So, 19. November 2017

Linz09 subversiv

12.05.2009 13:54

Die Kulturhauptstadt geht in den Untergrund

Wie reagieren Menschen, wenn ihnen plötzlich eine Bauanleitung für eine Bombe in die Hände fällt? Kann man als Guerilla-Gärtner Samen des zivilen Ungehorsams säen? - Antworten auf Fragen wie diese bekommt man auf der "Subversiv-Messe" von 14. bis 17. Mai in der Hafenhalle in Linz. 50 Aktivistengruppen aus 22 Nationen stellen auf der "Fachmesse für Gegenkultur und Widerstandstechnologien" aus - "Linz Europäische Kulturhauptstadt 2009" geht in den Untergrund.

"Vor Subversion braucht niemand Angst zu haben", beruhigte Projektleiterin Barbara Pitschmann von der Künstlergruppe "Social Impact", die bereits für die fremdsprachigen Ortstafeln an den Stadträndern von Linz verantwortlich zeichnete, in einer Pressekonferenz mit Linz09-Intendant Martin Heller am Dienstag. Das Wort bedeute lediglich, das bestehende Machtgefüge anzugreifen und eine kritische Haltung gegenüber herrschenden Normen einzunehmen. Man wolle jungen Leuten einfach einen Anstoß geben, politisch aktiv zu sein.

Falsche Bomben-Baupläne
Der polnische Künstler Gregor Rozanski konfrontiert die Besucher mit - gefakten - Bauplänen für Handgranaten oder Rezepten für die Sprengstoff-Herstellung und wartet ab, ob sie bei der heutigen Informationsüberflutung überhaupt erkennen, was sie da in Händen halten und wie sie darauf reagieren. Ursprünglich aus England stammt eine recht subtile Methode des zivilen Ungehorsams: das "Guerilla-Gardening". Dabei sät man "illegal" Wildblumen im öffentlichen Raum. Wer einen stärkeren Nervenkitzel sucht, kann als Crash-Test-Dummy seine Risikobereitschaft trainieren.

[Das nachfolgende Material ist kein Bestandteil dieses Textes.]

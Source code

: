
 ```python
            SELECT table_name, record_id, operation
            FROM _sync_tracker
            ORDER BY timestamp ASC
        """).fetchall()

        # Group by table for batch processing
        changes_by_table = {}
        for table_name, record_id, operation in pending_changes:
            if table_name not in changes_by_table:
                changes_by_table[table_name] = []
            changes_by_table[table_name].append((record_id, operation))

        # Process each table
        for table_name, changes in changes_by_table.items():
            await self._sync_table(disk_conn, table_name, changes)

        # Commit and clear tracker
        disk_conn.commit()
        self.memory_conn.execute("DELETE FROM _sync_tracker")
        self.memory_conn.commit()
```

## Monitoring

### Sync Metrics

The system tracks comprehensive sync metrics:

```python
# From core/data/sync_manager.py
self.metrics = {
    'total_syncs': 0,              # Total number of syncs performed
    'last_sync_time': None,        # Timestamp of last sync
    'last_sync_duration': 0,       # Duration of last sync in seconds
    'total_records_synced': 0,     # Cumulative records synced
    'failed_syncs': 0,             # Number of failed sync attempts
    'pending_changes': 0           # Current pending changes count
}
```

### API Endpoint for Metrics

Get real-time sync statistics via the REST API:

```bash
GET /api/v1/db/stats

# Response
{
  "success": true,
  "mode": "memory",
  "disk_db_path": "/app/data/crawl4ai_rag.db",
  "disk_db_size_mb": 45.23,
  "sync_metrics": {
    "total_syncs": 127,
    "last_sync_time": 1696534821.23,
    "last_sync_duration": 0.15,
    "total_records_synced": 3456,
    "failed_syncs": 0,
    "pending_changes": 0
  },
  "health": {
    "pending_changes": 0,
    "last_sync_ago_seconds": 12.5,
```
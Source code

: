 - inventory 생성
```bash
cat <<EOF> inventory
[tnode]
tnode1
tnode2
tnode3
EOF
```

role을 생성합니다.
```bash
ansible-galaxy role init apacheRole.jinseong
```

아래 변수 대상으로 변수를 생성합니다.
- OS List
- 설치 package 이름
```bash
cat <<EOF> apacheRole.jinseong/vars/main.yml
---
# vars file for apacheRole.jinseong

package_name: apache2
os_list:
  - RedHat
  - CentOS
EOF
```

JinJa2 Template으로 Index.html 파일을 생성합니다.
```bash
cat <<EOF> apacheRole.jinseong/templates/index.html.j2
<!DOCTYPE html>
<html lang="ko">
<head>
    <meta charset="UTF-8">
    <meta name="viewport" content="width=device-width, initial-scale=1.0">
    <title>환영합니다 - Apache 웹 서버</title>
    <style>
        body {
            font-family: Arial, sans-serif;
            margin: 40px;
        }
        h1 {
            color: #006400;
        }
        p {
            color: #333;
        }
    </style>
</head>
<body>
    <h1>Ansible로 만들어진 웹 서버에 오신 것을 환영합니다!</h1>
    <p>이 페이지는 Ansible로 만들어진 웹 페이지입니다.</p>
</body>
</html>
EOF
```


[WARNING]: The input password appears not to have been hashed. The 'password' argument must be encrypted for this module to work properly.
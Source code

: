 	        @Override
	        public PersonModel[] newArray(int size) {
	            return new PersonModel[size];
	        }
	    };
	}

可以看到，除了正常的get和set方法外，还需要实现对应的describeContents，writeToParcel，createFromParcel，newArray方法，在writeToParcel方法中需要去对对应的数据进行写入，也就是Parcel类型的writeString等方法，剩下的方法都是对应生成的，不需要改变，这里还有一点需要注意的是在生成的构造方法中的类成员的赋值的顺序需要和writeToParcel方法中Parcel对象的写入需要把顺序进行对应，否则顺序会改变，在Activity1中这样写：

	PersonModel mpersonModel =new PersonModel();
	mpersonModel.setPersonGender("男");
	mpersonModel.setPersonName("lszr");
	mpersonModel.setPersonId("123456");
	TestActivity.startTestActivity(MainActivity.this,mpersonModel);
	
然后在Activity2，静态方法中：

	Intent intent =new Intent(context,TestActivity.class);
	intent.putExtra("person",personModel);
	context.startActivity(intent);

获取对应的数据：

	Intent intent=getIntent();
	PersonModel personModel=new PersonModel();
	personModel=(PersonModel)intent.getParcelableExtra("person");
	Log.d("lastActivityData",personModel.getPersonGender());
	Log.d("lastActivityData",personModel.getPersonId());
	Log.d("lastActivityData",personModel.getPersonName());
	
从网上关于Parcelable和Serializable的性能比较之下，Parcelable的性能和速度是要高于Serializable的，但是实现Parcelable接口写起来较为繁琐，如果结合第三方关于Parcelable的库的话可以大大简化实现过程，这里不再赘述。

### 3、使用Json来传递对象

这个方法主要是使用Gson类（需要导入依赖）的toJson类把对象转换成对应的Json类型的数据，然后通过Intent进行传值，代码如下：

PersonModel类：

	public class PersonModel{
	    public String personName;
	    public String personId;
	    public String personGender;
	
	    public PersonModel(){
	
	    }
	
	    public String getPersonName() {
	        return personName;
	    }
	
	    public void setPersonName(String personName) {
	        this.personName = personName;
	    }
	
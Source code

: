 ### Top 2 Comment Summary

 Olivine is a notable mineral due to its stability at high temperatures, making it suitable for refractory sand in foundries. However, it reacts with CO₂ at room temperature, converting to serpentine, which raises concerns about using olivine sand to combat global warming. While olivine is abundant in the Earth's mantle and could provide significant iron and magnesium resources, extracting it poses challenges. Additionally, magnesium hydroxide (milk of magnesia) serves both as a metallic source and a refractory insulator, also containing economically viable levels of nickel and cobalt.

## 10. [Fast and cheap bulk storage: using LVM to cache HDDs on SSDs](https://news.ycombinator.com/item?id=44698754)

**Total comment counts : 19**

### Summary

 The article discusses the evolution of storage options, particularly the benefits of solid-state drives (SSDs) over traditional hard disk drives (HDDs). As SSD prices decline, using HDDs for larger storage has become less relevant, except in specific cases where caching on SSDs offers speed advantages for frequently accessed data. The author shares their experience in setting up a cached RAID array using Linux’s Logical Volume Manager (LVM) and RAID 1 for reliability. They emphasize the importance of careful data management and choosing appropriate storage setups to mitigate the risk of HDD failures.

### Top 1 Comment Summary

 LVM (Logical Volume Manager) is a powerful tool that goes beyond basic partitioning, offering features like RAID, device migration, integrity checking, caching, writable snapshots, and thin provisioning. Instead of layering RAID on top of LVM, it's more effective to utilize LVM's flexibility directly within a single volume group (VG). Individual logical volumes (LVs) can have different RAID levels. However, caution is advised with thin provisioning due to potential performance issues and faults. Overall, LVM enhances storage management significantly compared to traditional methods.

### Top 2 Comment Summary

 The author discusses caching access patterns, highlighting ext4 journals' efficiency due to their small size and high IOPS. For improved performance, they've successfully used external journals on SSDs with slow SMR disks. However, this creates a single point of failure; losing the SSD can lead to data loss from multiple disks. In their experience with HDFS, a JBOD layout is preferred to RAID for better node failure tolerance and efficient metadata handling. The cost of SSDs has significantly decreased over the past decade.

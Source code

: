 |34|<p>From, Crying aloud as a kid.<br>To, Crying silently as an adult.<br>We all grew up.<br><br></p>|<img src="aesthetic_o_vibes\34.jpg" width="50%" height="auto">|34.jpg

Klassische Subversiv-Techniken
Auch ganz klassische Subversiv-Techniken sind vertreten: Die Kommunikationsguerilla gibt Tipps, wie man am besten die Rede eines Politikers stört. Über die Free SpeakerIn, eine lebensgroße weibliche Demonstranten-Puppe, darf man seine Meinung laut hinausposaunen: Mittels Handy kann man das Megafon in ihrer Hand anwählen. Eine geplante Brückenblockade musste von den Veranstaltern wieder abgesagt werden, weil sie terminlich mit dem Linz-Marathon kollidierte.

Reklame auf Euro-Banknoten
Die European Advertising Agency präsentiert ihr Konzept zur Sanierung von Staatshaushalten: Reklame auf Euro-Banknoten soll Werbeeinnahmen in die Kassen der Finanzminister spülen. Ebenfalls präsent auf der Messe ist "Österreichs größte Firma - 600.000 Arbeitslose", die Kundenbindung durch "Sinnloskurse und dequalifizierende Zwangsmaßnahmen" zu erzielen versucht. Hat man absichtlich seinen Brötchengeber geschädigt, darf man sich im anonymisierten "Lexikon der Sabotage" eintragen und verlässt die Messe als waschechtes subversives Element.

Unruhe im Vorfeld der Veranstaltung
Im Vorfeld der "Subversiv-Messe" hat bereits ein Piratensender, der Werbung für die Veranstaltung machte, Unruhe in Linz gestiftet: Da er auch das Programm von "Life Radio" überlagerte, erstattete dieses Anzeige. Laut Fernmeldebehörde wurde ein Sender auf dem Dach der Kunstuniversität gefunden, ermittelt werde gegen unbekannt. "Wir haben damit nichts zu tun", versicherte Pitschmann. Wer dahinter stecke, wisse sie nicht.